Physical mediumship involves the manipulation and transformation of physical systems and energies. The spirit operators, in this case, are causing something to happen upon the Earth plane. What it is that actually happens varies with the style of mediumship involved, but the results can be seen and heard by others.

Sunday, February 28, 2010

Pioneers of Spiritualism # 1

Joseph Rodes Buchanan (1814-1899)
Joseph Rodes Buchanan was an American scientist, Faculty Dean and Professor in the Eclectic Medical Institute, in Covington, Kentucky, and research pioneer in psychometry. It was Joseph Buchanan who, in 1842, coined the term "psychometry" as meaning the "measuring of the soul."
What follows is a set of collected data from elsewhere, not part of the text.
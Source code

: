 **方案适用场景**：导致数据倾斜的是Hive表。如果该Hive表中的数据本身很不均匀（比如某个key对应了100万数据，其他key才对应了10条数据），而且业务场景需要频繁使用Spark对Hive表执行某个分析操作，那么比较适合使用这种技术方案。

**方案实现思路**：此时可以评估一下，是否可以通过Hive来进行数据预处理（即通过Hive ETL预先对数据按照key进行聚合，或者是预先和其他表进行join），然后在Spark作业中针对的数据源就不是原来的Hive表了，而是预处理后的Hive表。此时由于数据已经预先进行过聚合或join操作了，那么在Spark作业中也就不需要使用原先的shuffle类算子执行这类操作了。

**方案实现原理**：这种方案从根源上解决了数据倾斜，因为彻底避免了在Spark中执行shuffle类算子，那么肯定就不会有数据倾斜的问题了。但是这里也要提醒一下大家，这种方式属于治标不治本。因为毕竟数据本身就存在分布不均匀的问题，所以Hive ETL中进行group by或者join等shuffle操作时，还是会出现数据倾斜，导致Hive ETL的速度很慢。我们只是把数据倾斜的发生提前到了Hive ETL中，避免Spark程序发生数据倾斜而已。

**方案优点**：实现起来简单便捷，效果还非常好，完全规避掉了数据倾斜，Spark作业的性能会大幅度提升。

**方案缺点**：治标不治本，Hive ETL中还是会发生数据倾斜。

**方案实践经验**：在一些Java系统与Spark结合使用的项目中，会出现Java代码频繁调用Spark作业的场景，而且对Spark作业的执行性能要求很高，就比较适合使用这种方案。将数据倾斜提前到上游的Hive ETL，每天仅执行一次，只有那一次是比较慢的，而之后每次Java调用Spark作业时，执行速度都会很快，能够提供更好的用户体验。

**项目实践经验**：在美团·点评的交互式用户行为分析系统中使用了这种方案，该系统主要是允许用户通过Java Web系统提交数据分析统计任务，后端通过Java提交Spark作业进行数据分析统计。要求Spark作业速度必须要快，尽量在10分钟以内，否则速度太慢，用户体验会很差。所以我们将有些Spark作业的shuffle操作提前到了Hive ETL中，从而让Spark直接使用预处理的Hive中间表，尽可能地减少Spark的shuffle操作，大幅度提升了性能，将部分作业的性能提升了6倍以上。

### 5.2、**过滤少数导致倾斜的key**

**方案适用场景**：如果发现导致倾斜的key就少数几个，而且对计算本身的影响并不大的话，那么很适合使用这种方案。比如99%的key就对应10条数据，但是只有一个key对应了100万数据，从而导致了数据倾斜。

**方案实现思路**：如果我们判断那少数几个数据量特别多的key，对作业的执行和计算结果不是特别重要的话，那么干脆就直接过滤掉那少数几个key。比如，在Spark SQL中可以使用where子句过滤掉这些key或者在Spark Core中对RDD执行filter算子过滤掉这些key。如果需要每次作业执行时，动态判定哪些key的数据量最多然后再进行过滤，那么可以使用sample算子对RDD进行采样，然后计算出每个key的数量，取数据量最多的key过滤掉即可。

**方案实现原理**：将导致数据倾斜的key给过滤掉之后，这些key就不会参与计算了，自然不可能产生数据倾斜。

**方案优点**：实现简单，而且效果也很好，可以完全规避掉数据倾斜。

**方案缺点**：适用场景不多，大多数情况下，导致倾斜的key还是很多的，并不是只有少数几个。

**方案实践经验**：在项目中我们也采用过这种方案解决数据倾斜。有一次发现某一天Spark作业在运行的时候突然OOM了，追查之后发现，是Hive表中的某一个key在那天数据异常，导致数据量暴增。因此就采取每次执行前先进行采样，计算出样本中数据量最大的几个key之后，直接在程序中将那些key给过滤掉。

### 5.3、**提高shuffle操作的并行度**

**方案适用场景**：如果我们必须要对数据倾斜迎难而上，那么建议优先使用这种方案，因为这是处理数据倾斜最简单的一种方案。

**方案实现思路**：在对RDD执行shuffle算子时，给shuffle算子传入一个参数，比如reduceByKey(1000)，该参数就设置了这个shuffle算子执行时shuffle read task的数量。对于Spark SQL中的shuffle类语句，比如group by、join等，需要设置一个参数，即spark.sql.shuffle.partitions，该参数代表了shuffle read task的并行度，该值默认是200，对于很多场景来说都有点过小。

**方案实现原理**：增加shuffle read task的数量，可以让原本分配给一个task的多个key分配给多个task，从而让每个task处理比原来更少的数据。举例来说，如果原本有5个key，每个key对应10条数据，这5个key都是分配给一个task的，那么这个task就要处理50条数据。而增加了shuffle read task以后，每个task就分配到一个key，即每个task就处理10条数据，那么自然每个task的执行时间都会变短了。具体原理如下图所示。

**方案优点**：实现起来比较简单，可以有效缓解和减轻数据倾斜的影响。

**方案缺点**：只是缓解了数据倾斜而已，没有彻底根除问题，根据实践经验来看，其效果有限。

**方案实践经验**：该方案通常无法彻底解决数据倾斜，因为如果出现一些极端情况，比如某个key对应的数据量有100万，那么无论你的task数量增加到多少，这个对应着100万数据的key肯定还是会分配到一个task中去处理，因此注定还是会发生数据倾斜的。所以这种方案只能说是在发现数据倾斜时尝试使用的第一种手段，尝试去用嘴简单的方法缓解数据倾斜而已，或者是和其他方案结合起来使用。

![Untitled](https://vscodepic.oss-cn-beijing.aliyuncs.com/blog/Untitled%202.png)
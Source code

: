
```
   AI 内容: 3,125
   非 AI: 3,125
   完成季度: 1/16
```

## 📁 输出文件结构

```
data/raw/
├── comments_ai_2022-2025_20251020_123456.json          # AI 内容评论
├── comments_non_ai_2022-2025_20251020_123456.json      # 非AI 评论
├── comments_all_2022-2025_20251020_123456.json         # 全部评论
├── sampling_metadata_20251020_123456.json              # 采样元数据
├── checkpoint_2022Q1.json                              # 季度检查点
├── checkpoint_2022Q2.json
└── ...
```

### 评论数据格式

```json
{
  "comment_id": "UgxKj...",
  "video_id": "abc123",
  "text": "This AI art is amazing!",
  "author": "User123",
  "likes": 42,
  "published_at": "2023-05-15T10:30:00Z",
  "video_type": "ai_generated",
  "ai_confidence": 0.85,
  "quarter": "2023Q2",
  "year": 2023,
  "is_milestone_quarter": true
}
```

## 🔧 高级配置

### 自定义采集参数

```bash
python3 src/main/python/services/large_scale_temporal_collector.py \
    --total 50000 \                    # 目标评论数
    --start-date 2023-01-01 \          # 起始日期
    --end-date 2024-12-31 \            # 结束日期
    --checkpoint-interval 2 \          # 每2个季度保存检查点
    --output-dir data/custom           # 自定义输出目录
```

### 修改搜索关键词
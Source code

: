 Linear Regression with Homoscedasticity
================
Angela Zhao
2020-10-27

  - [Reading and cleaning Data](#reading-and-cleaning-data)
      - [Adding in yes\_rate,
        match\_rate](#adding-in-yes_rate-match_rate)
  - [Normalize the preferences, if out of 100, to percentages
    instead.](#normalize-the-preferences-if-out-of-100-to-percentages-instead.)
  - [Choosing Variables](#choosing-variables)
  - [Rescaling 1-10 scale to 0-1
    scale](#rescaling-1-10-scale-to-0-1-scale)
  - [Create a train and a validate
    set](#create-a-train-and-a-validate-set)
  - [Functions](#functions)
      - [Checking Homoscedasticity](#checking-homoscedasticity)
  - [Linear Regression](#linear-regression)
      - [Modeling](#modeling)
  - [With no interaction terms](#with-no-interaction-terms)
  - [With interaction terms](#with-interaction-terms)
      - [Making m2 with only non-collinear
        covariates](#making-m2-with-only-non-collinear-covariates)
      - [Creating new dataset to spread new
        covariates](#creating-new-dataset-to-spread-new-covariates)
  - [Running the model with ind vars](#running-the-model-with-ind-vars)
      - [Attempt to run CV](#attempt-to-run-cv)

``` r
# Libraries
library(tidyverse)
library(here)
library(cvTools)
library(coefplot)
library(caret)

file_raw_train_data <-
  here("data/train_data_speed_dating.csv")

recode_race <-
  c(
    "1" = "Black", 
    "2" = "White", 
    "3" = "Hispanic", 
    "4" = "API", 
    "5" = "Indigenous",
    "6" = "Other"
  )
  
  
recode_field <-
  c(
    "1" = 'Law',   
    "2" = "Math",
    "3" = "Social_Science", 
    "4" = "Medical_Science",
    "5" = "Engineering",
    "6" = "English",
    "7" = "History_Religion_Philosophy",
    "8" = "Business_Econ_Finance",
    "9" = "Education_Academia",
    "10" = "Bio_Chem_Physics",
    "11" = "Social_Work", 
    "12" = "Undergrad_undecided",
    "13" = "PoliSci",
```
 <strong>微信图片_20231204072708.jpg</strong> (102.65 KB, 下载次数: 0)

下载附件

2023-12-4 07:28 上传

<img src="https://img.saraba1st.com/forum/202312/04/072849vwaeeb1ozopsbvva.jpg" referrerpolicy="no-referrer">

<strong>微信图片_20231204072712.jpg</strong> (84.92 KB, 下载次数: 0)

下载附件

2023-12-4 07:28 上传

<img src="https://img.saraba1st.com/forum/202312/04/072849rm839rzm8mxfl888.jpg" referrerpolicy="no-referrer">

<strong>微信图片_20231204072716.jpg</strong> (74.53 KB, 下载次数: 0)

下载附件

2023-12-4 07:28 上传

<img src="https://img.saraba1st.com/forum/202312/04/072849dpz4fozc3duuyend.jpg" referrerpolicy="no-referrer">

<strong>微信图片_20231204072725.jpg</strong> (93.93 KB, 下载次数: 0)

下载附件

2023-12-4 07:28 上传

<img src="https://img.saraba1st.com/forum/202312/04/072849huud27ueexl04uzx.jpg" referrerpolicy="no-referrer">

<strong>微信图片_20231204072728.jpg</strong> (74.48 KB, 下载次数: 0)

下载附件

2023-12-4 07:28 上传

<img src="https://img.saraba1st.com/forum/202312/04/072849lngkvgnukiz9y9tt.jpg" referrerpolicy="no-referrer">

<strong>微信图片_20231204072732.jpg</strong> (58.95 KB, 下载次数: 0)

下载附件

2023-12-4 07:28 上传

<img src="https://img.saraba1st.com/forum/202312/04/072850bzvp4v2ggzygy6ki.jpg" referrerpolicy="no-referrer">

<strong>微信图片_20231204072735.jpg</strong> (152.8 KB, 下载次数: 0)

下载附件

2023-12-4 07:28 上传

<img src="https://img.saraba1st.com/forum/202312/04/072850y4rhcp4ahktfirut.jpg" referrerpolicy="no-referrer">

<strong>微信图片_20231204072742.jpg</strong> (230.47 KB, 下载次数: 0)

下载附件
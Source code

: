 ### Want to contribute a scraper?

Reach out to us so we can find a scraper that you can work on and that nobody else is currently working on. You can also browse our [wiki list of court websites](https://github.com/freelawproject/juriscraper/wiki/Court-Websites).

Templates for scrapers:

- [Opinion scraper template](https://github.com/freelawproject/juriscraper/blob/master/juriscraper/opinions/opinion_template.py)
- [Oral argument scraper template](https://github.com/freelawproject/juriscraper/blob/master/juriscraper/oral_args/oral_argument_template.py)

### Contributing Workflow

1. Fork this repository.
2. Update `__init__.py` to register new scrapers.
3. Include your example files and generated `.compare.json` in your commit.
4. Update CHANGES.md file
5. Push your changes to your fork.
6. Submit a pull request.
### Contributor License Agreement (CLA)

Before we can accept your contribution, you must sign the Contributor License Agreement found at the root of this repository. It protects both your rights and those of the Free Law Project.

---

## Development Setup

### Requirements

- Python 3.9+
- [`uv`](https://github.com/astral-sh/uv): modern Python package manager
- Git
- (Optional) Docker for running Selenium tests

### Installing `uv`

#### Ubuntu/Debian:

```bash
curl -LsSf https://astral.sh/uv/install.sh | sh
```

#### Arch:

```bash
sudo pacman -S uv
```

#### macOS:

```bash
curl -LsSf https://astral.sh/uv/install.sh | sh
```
General Bishop Polk of the Civil War once told Professor Buchanan of his curious sensitivity to atmospheric, electric, and other physical conditions. If he touched brass in the dark, he immediately knew it by its influence and the offensive metallic taste in his mouth.

Dr. Buchanan began to experiment and soon discovered that these sensations are not restricted to the sense of taste alone. Students of a Cincinnati medical school registered distinct impressions from medicines held in their hands. In order to eliminate thought transference, the substances were wrapped in paper parcels and mixed.

Eventually, it became very evident to Dr. Buchanan that some type of emanation is thrown off by all substances, even by the human body; furthermore, certain sensitives can feel and interpret these emanations in their normal state. Actually, he was staggered by the possibilities of this discovery. He stated:

"The past is entombed in the present, the world is its own enduring monument; and that which is true of its physical is likewise true of its mental career. The discoveries of Psychometry will enable us to explore the history of man, as those of geology enable us to explore the history of the earth. There are mental fossils for psychologists as well as mineral fossils for the geologists; and I believe that hereafter the psychologist and the geologist will go hand in hand, the one portraying the earth, its animals and its vegetation, while the other portrays the human beings who have roamed over its surface in the shadows, and the darkness of primeval barbarism. Aye, the mental telescope is now discovered which may pierce the depths of the past and bring us in full view of the grand and tragic passages of ancient history."

If you consider this statement, along with the era in which it was spoken, it really is quite remarkable how far ahead of his time Dr. Buchanan was.